- _Activity_: From the material below, copy every line in which the word "imageRef" occurs.

- _Given records_:

◇ ◇ ◇

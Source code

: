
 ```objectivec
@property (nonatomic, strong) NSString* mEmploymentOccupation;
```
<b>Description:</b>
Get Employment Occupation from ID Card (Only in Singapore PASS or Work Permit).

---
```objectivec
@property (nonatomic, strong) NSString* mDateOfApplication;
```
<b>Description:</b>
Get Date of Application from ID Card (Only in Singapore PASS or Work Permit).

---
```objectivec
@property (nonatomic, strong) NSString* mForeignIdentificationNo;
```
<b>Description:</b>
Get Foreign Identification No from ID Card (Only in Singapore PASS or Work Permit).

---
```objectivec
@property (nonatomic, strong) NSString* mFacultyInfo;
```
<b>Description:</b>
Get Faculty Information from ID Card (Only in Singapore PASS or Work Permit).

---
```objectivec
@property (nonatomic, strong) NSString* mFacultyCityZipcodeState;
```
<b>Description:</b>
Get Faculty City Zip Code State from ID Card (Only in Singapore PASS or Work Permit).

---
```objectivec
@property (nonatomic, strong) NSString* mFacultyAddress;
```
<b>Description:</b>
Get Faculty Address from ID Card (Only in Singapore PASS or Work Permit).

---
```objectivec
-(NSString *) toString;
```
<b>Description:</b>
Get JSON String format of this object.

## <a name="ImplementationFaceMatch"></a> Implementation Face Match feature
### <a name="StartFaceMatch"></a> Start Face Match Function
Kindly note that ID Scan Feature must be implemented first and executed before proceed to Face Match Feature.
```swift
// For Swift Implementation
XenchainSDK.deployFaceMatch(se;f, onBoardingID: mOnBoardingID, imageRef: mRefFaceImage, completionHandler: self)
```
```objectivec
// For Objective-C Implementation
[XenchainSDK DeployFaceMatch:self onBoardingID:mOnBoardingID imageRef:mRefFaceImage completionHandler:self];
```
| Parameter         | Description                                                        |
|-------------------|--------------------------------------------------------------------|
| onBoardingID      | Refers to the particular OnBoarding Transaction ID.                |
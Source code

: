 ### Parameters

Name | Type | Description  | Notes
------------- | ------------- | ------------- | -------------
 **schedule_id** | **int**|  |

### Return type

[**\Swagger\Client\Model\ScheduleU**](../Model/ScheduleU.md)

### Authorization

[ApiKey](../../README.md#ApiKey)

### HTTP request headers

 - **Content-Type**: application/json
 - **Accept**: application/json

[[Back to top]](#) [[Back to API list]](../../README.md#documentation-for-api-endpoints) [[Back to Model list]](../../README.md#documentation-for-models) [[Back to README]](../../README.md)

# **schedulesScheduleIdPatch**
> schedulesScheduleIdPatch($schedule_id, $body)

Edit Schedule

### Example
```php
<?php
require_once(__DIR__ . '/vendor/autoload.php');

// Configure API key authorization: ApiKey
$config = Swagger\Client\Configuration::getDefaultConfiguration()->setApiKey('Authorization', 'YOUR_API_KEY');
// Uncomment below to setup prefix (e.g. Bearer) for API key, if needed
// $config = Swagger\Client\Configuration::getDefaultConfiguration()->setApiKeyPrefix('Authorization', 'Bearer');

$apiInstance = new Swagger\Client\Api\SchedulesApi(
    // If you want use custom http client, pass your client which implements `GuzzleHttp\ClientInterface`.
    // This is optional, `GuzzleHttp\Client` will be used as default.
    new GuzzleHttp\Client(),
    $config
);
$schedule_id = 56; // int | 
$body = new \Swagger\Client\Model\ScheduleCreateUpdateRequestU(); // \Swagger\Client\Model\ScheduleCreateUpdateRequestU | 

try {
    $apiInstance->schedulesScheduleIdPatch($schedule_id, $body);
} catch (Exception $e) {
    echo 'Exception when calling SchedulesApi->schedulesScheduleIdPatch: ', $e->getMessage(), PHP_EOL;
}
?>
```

◇ ◇ ◇

- _Answer_:
XenchainSDK.deployFaceMatch(se;f, onBoardingID: mOnBoardingID, imageRef: mRefFaceImage, completionHandler: self)
[XenchainSDK DeployFaceMatch:self onBoardingID:mOnBoardingID imageRef:mRefFaceImage completionHandler:self];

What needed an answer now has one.